Nello specifico, un paio di giorni fa ho finito di sistemare le rose del gazebo, e ieri ne ho messe altre due, quelle ricadenti, sopra al muro d’ingresso. Oggi è stata la volta di due piante che arrivano da Diego (Salvia farinacea e Agastache sp.), nei pressi della Piazzetta, mentre per quanto riguarda le semine avevo interrato, proprio prima della pioggia, gli ultimi fagioli rossi nani, vicino alle zucchine. Nel frattempo continua la raccolta, non copiosa ma regolare: zucchine (e fiori di zucchina) e piselli, qualche fragolina e qualche lampone; iniziamo a far fronte anche alla produzione degli alberi da frutto “veri”: amarene e, soprattutto, gelsi a volontà! Questi ultimi si colorano un po’ di più dello scorso anno, arrivando a un rosa tenue, e assumendo un gusto più dolce.
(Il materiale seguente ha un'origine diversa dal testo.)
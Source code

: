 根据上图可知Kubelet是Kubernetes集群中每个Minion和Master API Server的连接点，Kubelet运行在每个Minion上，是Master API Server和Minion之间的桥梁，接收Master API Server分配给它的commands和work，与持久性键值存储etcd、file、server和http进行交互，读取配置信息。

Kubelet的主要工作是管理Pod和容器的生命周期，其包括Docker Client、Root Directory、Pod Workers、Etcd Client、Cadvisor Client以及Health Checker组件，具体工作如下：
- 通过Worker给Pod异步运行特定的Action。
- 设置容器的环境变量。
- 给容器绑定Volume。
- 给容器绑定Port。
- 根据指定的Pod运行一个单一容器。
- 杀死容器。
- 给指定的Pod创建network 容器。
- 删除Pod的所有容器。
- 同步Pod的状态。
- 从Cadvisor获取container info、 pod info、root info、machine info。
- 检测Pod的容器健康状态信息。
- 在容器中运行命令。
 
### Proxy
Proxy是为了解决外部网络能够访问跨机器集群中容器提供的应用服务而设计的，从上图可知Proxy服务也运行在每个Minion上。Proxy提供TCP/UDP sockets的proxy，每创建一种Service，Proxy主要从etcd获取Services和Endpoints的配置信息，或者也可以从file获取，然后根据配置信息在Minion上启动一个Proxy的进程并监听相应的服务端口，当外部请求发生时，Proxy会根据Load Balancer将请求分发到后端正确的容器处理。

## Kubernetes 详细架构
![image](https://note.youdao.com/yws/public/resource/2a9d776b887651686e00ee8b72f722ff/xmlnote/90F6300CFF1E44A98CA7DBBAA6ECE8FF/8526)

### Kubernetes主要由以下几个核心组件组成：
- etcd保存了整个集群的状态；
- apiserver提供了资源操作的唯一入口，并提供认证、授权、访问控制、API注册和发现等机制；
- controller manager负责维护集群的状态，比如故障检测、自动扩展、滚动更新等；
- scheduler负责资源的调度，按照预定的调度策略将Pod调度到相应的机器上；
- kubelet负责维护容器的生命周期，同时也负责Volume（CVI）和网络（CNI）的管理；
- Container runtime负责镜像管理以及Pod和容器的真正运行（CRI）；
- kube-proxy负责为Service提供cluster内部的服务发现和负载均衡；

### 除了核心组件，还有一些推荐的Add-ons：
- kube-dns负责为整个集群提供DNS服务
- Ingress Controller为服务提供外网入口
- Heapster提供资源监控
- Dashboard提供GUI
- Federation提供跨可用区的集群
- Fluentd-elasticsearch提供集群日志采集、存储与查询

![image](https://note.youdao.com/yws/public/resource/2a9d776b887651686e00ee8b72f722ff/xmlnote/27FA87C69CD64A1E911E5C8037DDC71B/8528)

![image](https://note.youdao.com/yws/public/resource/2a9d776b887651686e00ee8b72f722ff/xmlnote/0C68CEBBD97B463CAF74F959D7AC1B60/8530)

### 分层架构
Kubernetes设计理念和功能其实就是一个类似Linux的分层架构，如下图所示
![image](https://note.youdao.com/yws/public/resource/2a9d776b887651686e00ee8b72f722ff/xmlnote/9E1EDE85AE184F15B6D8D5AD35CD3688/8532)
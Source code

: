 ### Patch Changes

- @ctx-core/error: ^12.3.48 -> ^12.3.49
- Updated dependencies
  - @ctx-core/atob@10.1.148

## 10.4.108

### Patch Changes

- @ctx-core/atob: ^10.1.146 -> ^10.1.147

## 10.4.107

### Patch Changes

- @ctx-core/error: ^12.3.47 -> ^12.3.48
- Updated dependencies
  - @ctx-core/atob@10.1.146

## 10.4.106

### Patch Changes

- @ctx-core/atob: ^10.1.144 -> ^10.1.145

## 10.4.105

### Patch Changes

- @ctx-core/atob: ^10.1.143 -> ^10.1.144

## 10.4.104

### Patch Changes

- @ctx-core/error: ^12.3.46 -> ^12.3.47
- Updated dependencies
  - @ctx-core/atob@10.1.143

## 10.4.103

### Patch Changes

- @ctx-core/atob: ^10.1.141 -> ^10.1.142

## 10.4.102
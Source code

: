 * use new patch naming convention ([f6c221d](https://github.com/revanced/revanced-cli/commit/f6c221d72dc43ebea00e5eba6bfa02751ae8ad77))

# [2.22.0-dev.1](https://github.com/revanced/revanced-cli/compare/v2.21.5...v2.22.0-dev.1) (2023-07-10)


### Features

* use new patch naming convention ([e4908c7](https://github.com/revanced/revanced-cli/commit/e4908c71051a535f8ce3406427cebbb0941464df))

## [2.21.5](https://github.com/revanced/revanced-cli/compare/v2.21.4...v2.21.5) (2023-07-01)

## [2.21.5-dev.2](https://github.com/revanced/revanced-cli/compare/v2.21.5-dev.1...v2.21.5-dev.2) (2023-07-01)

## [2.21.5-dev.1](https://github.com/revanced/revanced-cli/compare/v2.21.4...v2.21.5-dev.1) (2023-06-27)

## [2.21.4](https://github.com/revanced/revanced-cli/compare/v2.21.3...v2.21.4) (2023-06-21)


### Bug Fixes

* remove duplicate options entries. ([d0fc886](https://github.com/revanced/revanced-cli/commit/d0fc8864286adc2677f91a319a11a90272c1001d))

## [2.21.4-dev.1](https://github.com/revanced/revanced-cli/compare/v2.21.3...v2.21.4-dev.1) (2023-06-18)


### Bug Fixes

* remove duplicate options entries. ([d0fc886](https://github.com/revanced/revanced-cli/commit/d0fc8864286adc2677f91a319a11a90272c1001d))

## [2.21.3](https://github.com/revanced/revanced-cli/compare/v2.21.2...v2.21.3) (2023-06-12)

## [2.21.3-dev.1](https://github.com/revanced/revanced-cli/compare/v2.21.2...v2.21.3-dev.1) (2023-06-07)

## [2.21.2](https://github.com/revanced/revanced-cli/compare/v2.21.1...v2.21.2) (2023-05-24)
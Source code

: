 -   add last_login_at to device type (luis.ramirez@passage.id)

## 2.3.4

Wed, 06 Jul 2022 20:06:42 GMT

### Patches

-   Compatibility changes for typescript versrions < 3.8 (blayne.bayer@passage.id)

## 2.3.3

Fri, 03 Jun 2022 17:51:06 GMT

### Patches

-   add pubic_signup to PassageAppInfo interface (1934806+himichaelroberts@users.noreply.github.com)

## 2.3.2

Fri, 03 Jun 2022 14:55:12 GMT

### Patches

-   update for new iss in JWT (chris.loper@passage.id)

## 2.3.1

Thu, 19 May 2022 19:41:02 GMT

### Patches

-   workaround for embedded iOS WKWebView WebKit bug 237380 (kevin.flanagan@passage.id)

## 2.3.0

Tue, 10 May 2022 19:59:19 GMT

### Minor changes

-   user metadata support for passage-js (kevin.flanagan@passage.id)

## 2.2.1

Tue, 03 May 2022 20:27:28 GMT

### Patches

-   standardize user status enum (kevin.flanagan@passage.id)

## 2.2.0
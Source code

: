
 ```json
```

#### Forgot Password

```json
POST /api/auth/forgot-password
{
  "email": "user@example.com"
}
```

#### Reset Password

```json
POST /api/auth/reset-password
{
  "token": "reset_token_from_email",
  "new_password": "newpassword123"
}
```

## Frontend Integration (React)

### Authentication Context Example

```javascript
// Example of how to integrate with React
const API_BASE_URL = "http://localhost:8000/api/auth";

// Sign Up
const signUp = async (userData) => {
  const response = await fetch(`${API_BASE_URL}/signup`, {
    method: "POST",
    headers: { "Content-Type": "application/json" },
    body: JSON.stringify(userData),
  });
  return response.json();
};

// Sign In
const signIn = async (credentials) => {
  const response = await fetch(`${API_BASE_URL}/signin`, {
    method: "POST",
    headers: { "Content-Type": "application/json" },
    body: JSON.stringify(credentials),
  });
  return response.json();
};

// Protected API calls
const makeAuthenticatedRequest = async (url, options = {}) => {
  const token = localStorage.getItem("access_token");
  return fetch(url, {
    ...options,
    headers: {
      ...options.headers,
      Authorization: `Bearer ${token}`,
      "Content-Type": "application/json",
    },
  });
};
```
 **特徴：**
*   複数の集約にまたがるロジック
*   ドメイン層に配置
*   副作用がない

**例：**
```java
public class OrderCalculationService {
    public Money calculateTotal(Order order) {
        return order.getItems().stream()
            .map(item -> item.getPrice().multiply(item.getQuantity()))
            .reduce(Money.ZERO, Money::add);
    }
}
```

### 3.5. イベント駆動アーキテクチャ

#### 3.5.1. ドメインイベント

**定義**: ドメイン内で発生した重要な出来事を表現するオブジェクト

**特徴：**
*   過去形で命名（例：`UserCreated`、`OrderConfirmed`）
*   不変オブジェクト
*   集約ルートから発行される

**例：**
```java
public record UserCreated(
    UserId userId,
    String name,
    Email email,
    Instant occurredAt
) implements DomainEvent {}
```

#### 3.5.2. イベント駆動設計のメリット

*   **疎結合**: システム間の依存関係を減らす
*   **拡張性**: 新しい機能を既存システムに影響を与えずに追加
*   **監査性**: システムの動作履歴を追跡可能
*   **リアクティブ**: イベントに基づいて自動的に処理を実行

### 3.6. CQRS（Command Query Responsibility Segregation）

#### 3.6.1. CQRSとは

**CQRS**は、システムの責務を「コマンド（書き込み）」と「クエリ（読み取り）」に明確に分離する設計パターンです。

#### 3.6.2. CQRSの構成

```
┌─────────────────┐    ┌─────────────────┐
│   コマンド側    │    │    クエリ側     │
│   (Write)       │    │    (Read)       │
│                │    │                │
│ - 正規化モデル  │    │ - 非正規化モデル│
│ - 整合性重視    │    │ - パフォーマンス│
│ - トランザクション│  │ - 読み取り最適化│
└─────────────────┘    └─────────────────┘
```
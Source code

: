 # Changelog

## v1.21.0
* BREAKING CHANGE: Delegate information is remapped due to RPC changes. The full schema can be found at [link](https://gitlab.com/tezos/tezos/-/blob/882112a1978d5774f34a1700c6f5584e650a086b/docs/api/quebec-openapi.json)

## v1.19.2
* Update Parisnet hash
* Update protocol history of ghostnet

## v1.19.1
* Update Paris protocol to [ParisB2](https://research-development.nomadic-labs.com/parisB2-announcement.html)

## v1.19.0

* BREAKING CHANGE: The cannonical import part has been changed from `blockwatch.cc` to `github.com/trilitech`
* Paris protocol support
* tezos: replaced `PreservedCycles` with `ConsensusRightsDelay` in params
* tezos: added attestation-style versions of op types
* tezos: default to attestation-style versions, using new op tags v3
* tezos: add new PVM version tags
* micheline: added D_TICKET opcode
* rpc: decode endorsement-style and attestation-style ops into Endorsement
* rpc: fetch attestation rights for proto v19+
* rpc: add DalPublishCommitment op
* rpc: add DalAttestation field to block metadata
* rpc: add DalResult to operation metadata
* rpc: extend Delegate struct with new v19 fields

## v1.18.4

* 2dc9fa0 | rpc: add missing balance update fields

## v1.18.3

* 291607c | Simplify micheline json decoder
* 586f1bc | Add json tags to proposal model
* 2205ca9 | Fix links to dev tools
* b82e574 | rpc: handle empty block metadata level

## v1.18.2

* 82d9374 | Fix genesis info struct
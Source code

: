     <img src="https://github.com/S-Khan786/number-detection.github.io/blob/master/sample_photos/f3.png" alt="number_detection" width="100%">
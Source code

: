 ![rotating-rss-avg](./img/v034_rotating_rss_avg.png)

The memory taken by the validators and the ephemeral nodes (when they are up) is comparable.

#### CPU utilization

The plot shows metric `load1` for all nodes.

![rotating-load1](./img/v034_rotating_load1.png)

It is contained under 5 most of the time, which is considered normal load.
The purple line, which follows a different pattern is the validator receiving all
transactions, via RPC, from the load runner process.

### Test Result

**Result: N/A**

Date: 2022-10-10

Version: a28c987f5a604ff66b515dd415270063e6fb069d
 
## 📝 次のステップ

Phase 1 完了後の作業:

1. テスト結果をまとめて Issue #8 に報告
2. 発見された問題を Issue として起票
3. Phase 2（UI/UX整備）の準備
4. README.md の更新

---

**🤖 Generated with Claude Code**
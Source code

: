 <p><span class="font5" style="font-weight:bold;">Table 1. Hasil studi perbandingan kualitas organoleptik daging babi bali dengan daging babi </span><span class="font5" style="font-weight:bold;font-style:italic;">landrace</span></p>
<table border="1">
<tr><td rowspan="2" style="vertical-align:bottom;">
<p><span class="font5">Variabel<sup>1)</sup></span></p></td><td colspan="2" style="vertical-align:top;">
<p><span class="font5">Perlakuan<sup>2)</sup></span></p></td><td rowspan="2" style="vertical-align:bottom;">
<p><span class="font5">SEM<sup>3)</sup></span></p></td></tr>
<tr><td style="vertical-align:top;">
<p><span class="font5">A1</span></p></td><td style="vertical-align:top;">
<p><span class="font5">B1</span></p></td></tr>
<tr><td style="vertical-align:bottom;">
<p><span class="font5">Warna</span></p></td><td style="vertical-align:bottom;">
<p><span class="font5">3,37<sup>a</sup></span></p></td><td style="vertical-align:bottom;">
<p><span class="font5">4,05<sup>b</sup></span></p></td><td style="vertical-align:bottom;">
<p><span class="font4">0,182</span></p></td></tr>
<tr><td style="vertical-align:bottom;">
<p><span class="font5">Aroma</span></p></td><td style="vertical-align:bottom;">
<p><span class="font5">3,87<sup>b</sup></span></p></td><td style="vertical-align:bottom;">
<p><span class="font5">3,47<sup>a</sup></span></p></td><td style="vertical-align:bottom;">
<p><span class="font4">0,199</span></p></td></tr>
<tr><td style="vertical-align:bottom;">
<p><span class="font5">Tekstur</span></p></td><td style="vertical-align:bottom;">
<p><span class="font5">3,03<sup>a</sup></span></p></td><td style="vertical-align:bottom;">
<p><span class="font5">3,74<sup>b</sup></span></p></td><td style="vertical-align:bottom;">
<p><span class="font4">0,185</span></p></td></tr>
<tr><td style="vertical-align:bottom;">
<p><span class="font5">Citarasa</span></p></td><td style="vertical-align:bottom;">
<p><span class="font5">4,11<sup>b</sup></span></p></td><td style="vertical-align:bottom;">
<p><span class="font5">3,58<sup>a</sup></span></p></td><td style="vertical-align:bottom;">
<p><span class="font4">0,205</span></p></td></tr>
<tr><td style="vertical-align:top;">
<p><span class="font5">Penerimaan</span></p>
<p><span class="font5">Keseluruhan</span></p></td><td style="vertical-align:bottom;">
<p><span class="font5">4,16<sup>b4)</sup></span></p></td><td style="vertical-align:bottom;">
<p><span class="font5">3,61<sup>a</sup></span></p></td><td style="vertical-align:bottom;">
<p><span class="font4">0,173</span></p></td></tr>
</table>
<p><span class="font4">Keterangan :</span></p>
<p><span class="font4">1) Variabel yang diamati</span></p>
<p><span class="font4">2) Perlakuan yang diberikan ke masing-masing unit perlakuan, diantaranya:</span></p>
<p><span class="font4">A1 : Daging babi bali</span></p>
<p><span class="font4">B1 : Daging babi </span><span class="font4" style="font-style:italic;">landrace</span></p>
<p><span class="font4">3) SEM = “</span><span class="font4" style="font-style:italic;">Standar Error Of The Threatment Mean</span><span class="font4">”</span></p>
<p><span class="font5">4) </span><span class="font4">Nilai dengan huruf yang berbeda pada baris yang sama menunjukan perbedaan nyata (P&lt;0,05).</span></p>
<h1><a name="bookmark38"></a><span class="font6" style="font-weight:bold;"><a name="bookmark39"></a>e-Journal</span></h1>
Una goduria!
Forse proprio l’abbondanza di frutti caduti ha attirato nel nostro giardino il riccio, già incrociato qualche tempo fa nella stradina:

Un altro incontro nel nostro giro serale è quello con un piccolo rospo, trovato nel pomeriggio sulla Terrazza in mezzo a vasi vuoti e al riparo di un grande sacco, durante un approfondito quanto necessario lavoro di riordino – e delicatamente spostato sul bordo della Vasca. Chissà che non vi si stabilisca?

In copertina: una delle campanule spontanee di Tuchel (C. trachelium?)